BGH: Promi-Friseur muss als Aufmacher für ein Ermittlungsverfahren gegen einen Mitarbeiter herhalten

Der Bundesgerichtshof (BGH) hat mit Urteil vom 13.01.2015 entschieden, dass ein Star-Coiffeur die Nennung seines Namens in einem Artikel dulden muss, der sich mit einer vermeintlichen Straftat eines Mitarbeiters beschäftigt (Az. VI ZR 386/13). Die vorzunehmende Abwägung der Persönlichkeitsrechte des Klägers mit der Meinungs- und Medienfreiheit der Presse falle zu seinen Lasten aus.

Im März 2012 berichtete die BILD-Zeitung unter der Überschrift "Filialleiter von U.W. [voller Name des Klägers] mit ´Hells Angels`verhaftet" über einen Mitarbeiter, der dem Versuch einer Straftat verdächtig war. In dem Artikel, der auch online abgerufen werden konnte, hieß es unter anderem:

"Als Filialleiter bei Promi-Friseur U.W. [voller Name des Klägers] (67) frisiert Benjamin S. (26) die Reichen und Schönen. Jetzt verhaftete das SEK den Kudamm-Geschäftsführer, einen Freund (29) und zwei "Hells Angels"- Rocker (25,29)! Der Vorwurf: versuchte schwere räuberische Erpressung.

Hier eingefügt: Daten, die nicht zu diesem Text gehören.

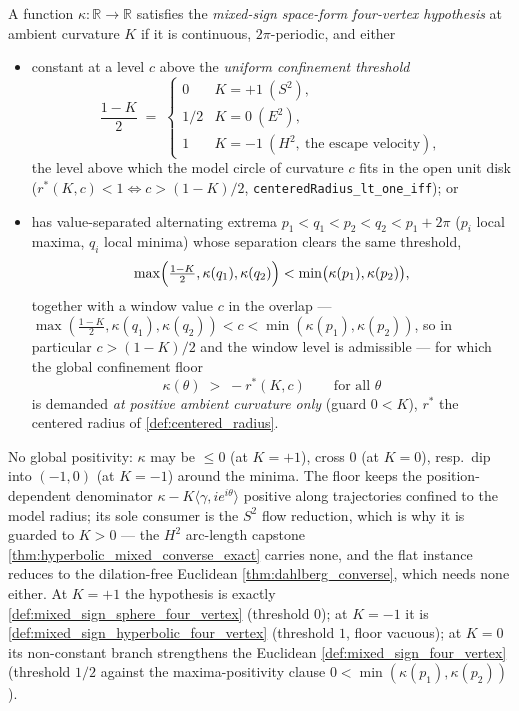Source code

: \begin{definition}
  \label{def:mixed_sign_spaceform_four_vertex}
  A function $\kappa:\mathbb R\to\mathbb R$ satisfies the \emph{mixed-sign
  space-form four-vertex hypothesis} at ambient curvature $K$ if it is
  continuous, $2\pi$-periodic, and either
  \begin{itemize}
  \item constant at a level $c$ above the \emph{uniform confinement threshold}
    \[
      \frac{1-K}{2}\;=\;
      \begin{cases}
        0 & K=+1\ (S^2),\\
        1/2 & K=0\ (E^2),\\
        1 & K=-1\ (H^2,\ \text{the escape velocity}),
      \end{cases}
    \]
    the level above which the model circle of curvature $c$ fits in the open
    unit disk ($r^\ast(K,c)<1\iff c>(1-K)/2$,
    \texttt{centeredRadius\_lt\_one\_iff}); or
  \item has value-separated alternating extrema
    $p_1<q_1<p_2<q_2<p_1+2\pi$ ($p_i$ local maxima, $q_i$ local minima) whose
    separation clears the same threshold,
    \[
      \max\Bigl(\tfrac{1-K}{2},\kappa(q_1),\kappa(q_2)\Bigr)
      <\min\bigl(\kappa(p_1),\kappa(p_2)\bigr),
    \]
    together with a window value $c$ in the overlap —
    $\max(\tfrac{1-K}{2},\kappa(q_1),\kappa(q_2))<c<
    \min(\kappa(p_1),\kappa(p_2))$, so in particular $c>(1-K)/2$ and
    the window level is admissible — for which the global confinement floor
    \[
      \kappa(\theta)\;>\;-r^\ast(K,c)
      \qquad\text{for all }\theta
    \]
    is demanded \emph{at positive ambient curvature only} (guard $0<K$),
    $r^\ast$ the centered radius of \cref{def:centered_radius}.
  \end{itemize}
  No global positivity: $\kappa$ may be $\le0$ (at $K=+1$), cross $0$
  (at $K=0$), resp.\ dip into $(-1,0)$ (at $K=-1$) around
  the minima. The floor keeps the position-dependent denominator
  $\kappa-K\langle \gamma,ie^{i\theta}\rangle$ positive along trajectories
  confined to the model radius; its sole consumer is the $S^2$ flow reduction,
  which is why it is guarded to $K>0$ — the $H^2$ arc-length capstone
  \cref{thm:hyperbolic_mixed_converse_exact} carries none, and the flat
  instance reduces to the dilation-free Euclidean
  \cref{thm:dahlberg_converse}, which needs none either. At $K=+1$
  the hypothesis is exactly \cref{def:mixed_sign_sphere_four_vertex}
  (threshold $0$); at $K=-1$ it is
  \cref{def:mixed_sign_hyperbolic_four_vertex} (threshold $1$, floor vacuous);
  at $K=0$ its non-constant branch strengthens the Euclidean
  \cref{def:mixed_sign_four_vertex} (threshold $1/2$ against the
  maxima-positivity clause $0<\min(\kappa(p_1),\kappa(p_2))$).
\end{definition}

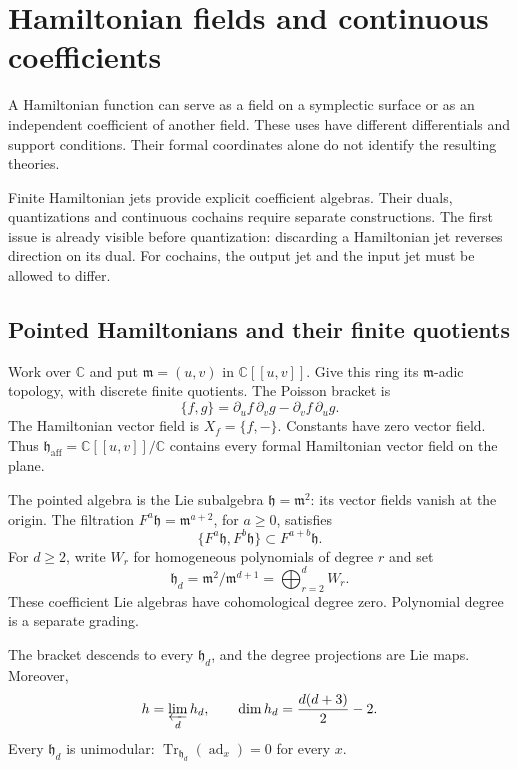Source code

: \chapter{Hamiltonian fields and continuous coefficients}
\label{mht:ch:hamiltonian-coefficients}

A Hamiltonian function can serve as a field on a symplectic surface
or as an independent coefficient of another field. These uses have
different differentials and support conditions. Their formal
coordinates alone do not identify the resulting theories.

Finite Hamiltonian jets provide explicit coefficient algebras.
Their duals, quantizations and continuous cochains require separate
constructions. The first issue is already visible before
quantization: discarding a Hamiltonian jet reverses direction on its
dual. For cochains, the output jet and the input jet must be allowed
to differ.

\section{Pointed Hamiltonians and their finite quotients}

Work over $\mathbb C$ and put $\mathfrak m=(u,v)$ in
$\mathbb C[[u,v]]$. Give this ring its $\mathfrak m$-adic topology,
with discrete finite quotients. The Poisson bracket is
\begin{equation}\label{mht:eq:ham-poisson}
 \{f,g\}=\partial_uf\,\partial_vg-\partial_vf\,\partial_ug.
\end{equation}
The Hamiltonian vector field is $X_f=\{f,-\}$.
Constants have zero vector field. Thus
$\mathfrak h_{\mathrm{aff}}=\mathbb C[[u,v]]/\mathbb C$
contains every formal Hamiltonian vector field on the plane.

The pointed algebra is the Lie subalgebra
$\mathfrak h=\mathfrak m^2$: its vector fields vanish at the origin.
The filtration $F^a\mathfrak h=\mathfrak m^{a+2}$, for $a\geq0$,
satisfies
\[
 \{F^a\mathfrak h,F^b\mathfrak h\}\subset F^{a+b}\mathfrak h.
\]
For $d\geq2$, write $W_r$ for homogeneous polynomials of degree $r$
and set
\[
 \mathfrak h_d=\mathfrak m^2/\mathfrak m^{d+1}
              =\bigoplus_{r=2}^dW_r.
\]
These coefficient Lie algebras have cohomological degree zero.
Polynomial degree is a separate grading.

\begin{proposition}\label{mht:prop:pointed-jets}
The bracket descends to every $\mathfrak h_d$, and the degree
projections are Lie maps. Moreover,
\[
 \mathfrak h=\varprojlim_d\mathfrak h_d,\qquad
 \dim\mathfrak h_d=\frac{d(d+3)}2-2.
\]
Every $\mathfrak h_d$ is unimodular:
$\operatorname{Tr}_{\mathfrak h_d}(\operatorname{ad}_x)=0$
for every $x$.
\end{proposition}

Was hat der Figaro bloß mit den Rockern zu tun?[...]

Dem Filialleiter tut jetzt alles leid. Über seinen Chef sagt er:´Ich bin im Kreuzberger Kiez groß geworden. U. [Vorname des Klägers] weiß, dass ich eine schwierige Vergangenheit habe. Er hat mir trotzdem eine Chance gegeben."

Während das Kammergericht Berlin die identifizierende Berichterstattung noch wegen einer von ihr ausgehenden unzulässigen Prangerwirkung für den Kläger untersagte, muss der Star-Coiffeur die Namensnennung nach dem diese Woche veröffentlichten Urteil des BGH nunmehr hinnehmen: Die Berichterstattung stelle zwar einen Eingriff in sein allgemeines Persönlichkeitsrecht dar, dieser sei indes nicht rechtswidrig.

Im Einzelnen:

Namensnennung verletzt das Recht auf informationelle Selbstbestimmung

Der BGH stellt in seiner Entscheidung fest, dass das Recht des Klägers auf informationelle Selbstbestimmung als Ausprägung des allgemeinen Persönlichkeitsrechts betroffen sei: jeder habe die Befugnis, grundsätzlich selbst darüber zu entscheiden, ob und wann sowie innerhalb welcher Grenzen seine persönlichen Daten in die Öffentlichkeit gebracht werden.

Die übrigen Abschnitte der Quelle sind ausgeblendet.